Enjoy a D-Day Normandy Beaches Private Tour that will deepen your history knowledge around this important historical event that marks the commonly known D-Day. On June 6, 1944, the Allied forces landed on the sandy beaches of Normandy marking the beginning of the liberation of the german-occupied France and the end of WWII, hence the use of the"D" which stands for "departure", "decision".
Your private english-speaking driver will pick you up in your hotel in Paris and take you to the Coast of Normandy where nature and breathtaking landscapes, bring historical moments to life. Normandy was in fact an ideal strategic place for the landing. In fact, since currents and meteorological factors were perfect for such a big operation, soldiers from different nations could easily land by sea and air on a number of beaches along the Normandy coastline and the steep cliffs at pointe du Hoc.
Visit the landing beaches one by one starting at Courseulles Sur Mer and Croix Lorraine where more than 14,000 Canadian soldiers stormed its 8-kilometre stretch. Later, at Croix sur Lorraine, you will be able to visit the de Gaulle’s memorial in a beautiful park by the sea.
Continue to Arromanches which is renowned for its artificial “Mulberry” harbour, known as “Port Winston”. Its remains are both impressive and moving and a reminder of the remarkable technical feat of taking 600,000 tonnes of concrete and equipment across the Channel in wartime to serve as a base for Allied troops. If you wish, visit the Arromanches 360 circular cinema.

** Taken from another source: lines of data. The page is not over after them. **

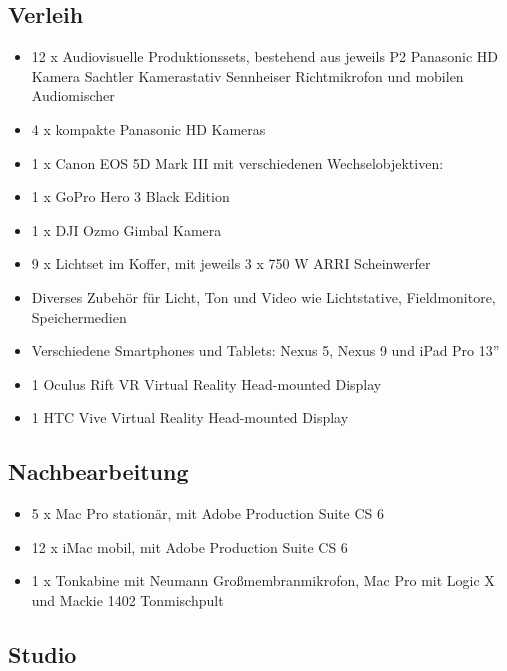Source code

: \subsection{Verleih\label{/mi-2017/selbstbericht/0800-ausstattung/0000-ausstattung}}\label{verleihpathlabelmi-2017selbstbericht0800-ausstattung0000-ausstattung}

\begin{itemize}
\tightlist
\item
  12 x Audiovisuelle Produktionssets, bestehend aus jeweils P2 Panasonic
  HD Kamera Sachtler Kamerastativ Sennheiser Richtmikrofon und mobilen
  Audiomischer
\item
  4 x kompakte Panasonic HD Kameras
\item
  1 x Canon EOS 5D Mark III mit verschiedenen Wechselobjektiven:
\item
  1 x GoPro Hero 3 Black Edition
\item
  1 x DJI Ozmo Gimbal Kamera
\item
  9 x Lichtset im Koffer, mit jeweils 3 x 750 W ARRI Scheinwerfer
\item
  Diverses Zubehör für Licht, Ton und Video wie Lichtstative,
  Fieldmonitore, Speichermedien
\item
  Verschiedene Smartphones und Tablets: Nexus 5, Nexus 9 und iPad Pro
  13''
\item
  1 Oculus Rift VR Virtual Reality Head-mounted Display
\item
  1 HTC Vive Virtual Reality Head-mounted Display
\end{itemize}

\subsection{Nachbearbeitung\label{/mi-2017/selbstbericht/0800-ausstattung/0000-ausstattung}}\label{nachbearbeitungpathlabelmi-2017selbstbericht0800-ausstattung0000-ausstattung}

\begin{itemize}
\tightlist
\item
  5 x Mac Pro stationär, mit Adobe Production Suite CS 6
\item
  12 x iMac mobil, mit Adobe Production Suite CS 6
\item
  1 x Tonkabine mit Neumann Großmembranmikrofon, Mac Pro mit Logic X und
  Mackie 1402 Tonmischpult
\end{itemize}

\subsection{Studio\label{/mi-2017/selbstbericht/0800-ausstattung/0000-ausstattung}}\label{studiopathlabelmi-2017selbstbericht0800-ausstattung0000-ausstattung}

You can also stop by the US Cemetary at Colleville Sur Mer located on a bluff overlooking Omaha Beach and the English Channel. It covers 172 acres (70 ha), and contains the remains of 9,387 American military men, most of whom were killed in Normandy. Finish the Normandy Beaches Private Tour reaching the Pointe Du Hoc, a clifftop location situated between Utah Beach to the west and Omaha Beach to the east, and stands on 30m tall cliffs overlooking the sea. You can also visit the German cemetery whose dark gravestones are a stark contrast to the all-white tombstones of the American cemetery.